Producer Eric Weinberg in court talking to his attorney with sheriff's deputies holding him

Hollywood producer Eric Weinberg turns back to talk to defense attorney Robin Sax (right) as he is taken into custody during his arraignment at Clara Shortridge Foltz Criminal Justice Center on October 25, 2022 in Los Angeles, California. (Photo by Robyn Beck – Pool/Getty Images)

Two women accuse Hollywood producer Eric Weinberg of sexually assaulting them in 2019 in new lawsuits filed this week in Los Angeles.

Already in jail on criminal rape charges, Weinberg now faces civil claims in Los Angeles County Superior Court for allegedly sexually assaulting two women in separate incidents that highlight the different methods prosecutors say the Scrubs co-producer uses to victimize women.

One lawsuit accuses Weinberg of forcing a woman to perform oral sex on him in his home in Los Angeles’ Los Feliz neighborhood after meeting her through a dating app in December 2019. The other says Weinberg, whose credits include Californication, Veronica’s Closet and Anger Management, approached a woman in a grocery store parking lot in February 2019 “and introduced himself as the executive producer of Scrubs,” then arranged for her to visit his home for a modeling photo shoot in which he sexually assaulted her.

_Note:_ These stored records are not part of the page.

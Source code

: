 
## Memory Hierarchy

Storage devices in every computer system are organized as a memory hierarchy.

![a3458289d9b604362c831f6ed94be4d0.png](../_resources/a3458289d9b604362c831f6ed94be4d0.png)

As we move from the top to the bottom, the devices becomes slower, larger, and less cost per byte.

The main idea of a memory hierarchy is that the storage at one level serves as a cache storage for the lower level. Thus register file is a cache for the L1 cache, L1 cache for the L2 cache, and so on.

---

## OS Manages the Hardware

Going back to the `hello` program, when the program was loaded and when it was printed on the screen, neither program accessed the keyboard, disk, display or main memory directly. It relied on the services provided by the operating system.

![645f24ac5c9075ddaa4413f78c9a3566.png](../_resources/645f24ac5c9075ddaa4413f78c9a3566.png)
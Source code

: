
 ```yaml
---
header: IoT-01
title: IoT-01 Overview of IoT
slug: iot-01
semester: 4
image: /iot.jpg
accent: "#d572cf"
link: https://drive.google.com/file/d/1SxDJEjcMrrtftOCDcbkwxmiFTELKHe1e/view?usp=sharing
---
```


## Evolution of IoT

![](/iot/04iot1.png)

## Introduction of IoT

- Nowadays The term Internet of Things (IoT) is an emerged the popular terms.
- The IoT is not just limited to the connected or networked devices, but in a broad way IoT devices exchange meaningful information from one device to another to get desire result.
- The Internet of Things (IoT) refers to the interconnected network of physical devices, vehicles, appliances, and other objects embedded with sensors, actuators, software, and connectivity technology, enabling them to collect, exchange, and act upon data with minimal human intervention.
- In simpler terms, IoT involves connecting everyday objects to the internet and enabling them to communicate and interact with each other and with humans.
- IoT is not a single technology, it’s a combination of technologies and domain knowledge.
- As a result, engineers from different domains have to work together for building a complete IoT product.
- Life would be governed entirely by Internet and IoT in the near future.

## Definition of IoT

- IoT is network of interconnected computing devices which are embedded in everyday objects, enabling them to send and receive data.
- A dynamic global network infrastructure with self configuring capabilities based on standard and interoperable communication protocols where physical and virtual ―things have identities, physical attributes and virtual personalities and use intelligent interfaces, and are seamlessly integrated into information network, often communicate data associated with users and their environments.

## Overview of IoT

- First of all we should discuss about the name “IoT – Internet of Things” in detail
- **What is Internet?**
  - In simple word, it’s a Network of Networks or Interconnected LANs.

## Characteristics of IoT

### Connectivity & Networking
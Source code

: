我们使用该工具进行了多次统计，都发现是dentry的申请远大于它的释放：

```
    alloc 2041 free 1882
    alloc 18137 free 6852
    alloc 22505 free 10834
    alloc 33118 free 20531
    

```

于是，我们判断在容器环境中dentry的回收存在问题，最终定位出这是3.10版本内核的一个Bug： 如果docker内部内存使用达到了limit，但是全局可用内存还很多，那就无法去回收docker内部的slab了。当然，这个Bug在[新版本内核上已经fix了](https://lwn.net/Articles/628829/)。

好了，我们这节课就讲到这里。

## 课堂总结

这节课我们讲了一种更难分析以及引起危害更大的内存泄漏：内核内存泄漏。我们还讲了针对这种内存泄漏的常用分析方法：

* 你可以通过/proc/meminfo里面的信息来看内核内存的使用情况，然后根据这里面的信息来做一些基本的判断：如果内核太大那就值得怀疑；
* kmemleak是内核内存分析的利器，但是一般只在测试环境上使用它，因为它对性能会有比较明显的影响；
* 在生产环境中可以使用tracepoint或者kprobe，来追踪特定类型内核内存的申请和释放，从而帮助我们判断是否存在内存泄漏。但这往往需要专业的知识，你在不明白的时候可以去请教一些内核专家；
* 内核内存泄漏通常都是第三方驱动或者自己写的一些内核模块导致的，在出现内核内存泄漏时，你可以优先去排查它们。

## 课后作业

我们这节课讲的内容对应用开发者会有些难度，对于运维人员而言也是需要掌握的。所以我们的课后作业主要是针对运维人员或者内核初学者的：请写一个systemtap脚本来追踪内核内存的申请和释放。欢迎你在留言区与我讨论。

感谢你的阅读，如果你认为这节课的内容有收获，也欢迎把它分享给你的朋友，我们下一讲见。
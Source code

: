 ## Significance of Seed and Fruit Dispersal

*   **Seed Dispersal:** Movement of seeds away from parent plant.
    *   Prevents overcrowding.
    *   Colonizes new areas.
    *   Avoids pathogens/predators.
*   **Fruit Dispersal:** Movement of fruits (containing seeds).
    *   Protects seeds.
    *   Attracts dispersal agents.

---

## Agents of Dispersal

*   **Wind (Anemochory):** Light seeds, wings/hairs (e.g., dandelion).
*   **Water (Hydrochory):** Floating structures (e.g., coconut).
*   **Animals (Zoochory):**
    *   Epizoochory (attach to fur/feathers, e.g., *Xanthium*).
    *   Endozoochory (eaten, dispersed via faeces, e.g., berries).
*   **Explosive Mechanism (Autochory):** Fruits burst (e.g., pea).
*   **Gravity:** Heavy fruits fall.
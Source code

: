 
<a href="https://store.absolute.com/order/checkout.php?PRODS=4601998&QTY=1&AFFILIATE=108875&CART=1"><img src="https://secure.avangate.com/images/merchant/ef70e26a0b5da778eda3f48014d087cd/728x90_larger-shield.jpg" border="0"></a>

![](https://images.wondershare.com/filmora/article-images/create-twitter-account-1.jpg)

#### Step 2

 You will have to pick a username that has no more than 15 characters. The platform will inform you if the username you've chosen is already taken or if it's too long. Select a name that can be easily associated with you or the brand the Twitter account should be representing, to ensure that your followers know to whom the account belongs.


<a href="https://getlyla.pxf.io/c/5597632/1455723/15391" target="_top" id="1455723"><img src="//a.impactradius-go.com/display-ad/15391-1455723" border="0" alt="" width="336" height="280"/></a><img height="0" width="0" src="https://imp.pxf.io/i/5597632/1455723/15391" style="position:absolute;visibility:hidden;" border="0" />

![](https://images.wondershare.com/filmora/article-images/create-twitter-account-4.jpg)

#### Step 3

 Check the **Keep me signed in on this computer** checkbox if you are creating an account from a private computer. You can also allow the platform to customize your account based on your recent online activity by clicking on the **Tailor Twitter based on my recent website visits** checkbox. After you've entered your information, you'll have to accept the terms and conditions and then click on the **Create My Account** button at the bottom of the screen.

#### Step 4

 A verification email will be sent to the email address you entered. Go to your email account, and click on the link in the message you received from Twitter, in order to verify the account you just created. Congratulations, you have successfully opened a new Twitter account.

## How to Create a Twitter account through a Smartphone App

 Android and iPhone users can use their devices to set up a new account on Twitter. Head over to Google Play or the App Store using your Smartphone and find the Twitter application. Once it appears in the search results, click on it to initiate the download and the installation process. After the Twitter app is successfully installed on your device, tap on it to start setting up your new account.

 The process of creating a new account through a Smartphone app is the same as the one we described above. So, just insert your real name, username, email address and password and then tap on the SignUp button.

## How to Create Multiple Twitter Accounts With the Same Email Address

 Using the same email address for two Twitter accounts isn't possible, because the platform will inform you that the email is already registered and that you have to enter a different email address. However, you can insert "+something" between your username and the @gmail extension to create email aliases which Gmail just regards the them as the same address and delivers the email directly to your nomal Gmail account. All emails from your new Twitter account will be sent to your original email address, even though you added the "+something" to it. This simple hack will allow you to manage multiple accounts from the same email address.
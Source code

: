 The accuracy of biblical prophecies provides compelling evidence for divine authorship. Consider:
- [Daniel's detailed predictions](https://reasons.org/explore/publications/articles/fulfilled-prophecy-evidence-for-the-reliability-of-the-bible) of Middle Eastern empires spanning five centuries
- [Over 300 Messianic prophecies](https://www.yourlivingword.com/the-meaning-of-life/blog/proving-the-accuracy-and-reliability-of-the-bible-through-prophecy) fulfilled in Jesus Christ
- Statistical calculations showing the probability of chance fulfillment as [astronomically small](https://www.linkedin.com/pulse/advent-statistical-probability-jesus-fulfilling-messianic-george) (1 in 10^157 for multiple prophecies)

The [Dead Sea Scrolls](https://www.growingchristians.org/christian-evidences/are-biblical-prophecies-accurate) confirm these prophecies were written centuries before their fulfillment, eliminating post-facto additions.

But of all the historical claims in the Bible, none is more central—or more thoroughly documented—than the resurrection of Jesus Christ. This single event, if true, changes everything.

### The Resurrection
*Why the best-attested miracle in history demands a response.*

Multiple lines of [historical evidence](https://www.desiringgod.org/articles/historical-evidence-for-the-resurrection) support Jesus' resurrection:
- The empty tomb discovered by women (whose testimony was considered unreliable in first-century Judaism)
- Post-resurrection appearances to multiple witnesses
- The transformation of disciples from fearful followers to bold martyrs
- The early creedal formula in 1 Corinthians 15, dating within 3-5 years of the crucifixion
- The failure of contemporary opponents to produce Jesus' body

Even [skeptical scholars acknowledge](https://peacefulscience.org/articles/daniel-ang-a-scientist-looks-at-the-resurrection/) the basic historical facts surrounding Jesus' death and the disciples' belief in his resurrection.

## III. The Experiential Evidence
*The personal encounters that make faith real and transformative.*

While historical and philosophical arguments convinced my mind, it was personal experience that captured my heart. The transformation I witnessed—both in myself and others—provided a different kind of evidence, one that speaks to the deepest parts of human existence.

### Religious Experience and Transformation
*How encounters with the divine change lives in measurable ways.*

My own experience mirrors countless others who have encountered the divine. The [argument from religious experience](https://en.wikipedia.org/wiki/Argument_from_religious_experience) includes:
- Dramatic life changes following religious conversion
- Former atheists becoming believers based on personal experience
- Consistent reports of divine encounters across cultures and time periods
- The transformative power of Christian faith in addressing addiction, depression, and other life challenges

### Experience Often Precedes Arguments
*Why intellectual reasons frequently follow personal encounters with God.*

Both complaints describe a broader pattern of misconduct by Weinberg, who is in jail after Los Angeles County Superior Court Judge Victoria B. Wilson on Oct. 25 revoked his $5 million bond on 18 felony sexual assault charges. The alleged crime occurred between 2014 and 2019, but police said in an Oct. 5 press conference that they are investigating other assault allegations from years earlier.

The new lawsuits site years of inaction by authorities, including after Weinberg was arrested in 2014 for allegedly raping a woman after luring her to his home for a photo shoot.

“Even after a second woman reported sexual misconduct during a photo shoot with Weinberg later that same year, the District Attorney’s office still declined to prosecute,” according to the lawsuit. “Since Weinberg’s July 2022 arrest, however, prosecutors say dozens more potential victims have come forward about their encounters with Weinberg.10 At last report, the LAPD had received over 70 tips about Weinberg.”

Identified by her initials C.D., the plaintiff in the lawsuit over the February 2019 encounter “is a neurodivergent young woman who has been diagnosed with ADHD, which makes her less attuned to social cues and particularly vulnerable to a sexual predator like Weinberg,” according to the lawsuit. At the time, Weinberg “presented himself as a safe and respectful Hollywood figure that she could trust.”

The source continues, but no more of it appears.